March 19th, 2010, Fairfax, VA—Americans for Limited Government’s TimesCheck.com today released an analysis of New York Times’ coverage of recent significant Supreme Court decisions.
“Americans from both sides of the political spectrum must accommodate themselves to Supreme Court decisions that are offensive to their ideological convictions. The liberal editors with The New York Times resolve this dilemma by ignoring the majority opinions in their coverage, while martyring dissenting justices,” said Kevin Mooney, Editor of TimesCheck.com.

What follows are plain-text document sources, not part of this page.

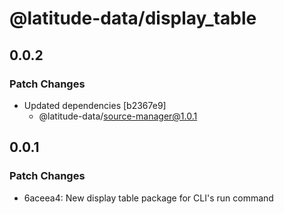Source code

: # @latitude-data/display_table

## 0.0.2

### Patch Changes

- Updated dependencies [b2367e9]
  - @latitude-data/source-manager@1.0.1

## 0.0.1

### Patch Changes

- 6aceea4: New display table package for CLI's run command
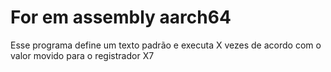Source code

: # For em assembly aarch64

Esse programa define um texto padrão e executa X vezes de acordo com o valor movido para o registrador X7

“Despite all of the editorial posturing on behalf of civil liberties and constitutional rights, it is evident from recent reports that The Gray Lady has not come to terms with high court rulings that expand on First Amendment and Second Amendment freedoms,” Mooney added.
“Whatever the merits of a particular case, the majority opinion is the law of the land and deserves consideration and attention in the reporting,” said Mooney. “The cases should be open to criticism and scrutiny and it’s find to give at least one dissenting view space and attention but not at the expense of arguments that carried the day in court.”
The McDonald v. Chicago case now before the court is in many respects a sequel to the District of Columbia v. Heller case that ruled in favor of an individual right to own a gun. “The Times shows its hand by marginalizing the majority of opinion in Heller written by Justice Antonin Scalia. This does a great disserve to the readers because the justices who joined Scalia in Heller could very well rule the same way in McDonald,” said ALG President Bill Wilson.
Mooney described other Times coverage as a “crusade in favor of legislative changes to the Citizens United V. FEC ruling, which restored First Amendment freedoms lost under campaign finance laws.”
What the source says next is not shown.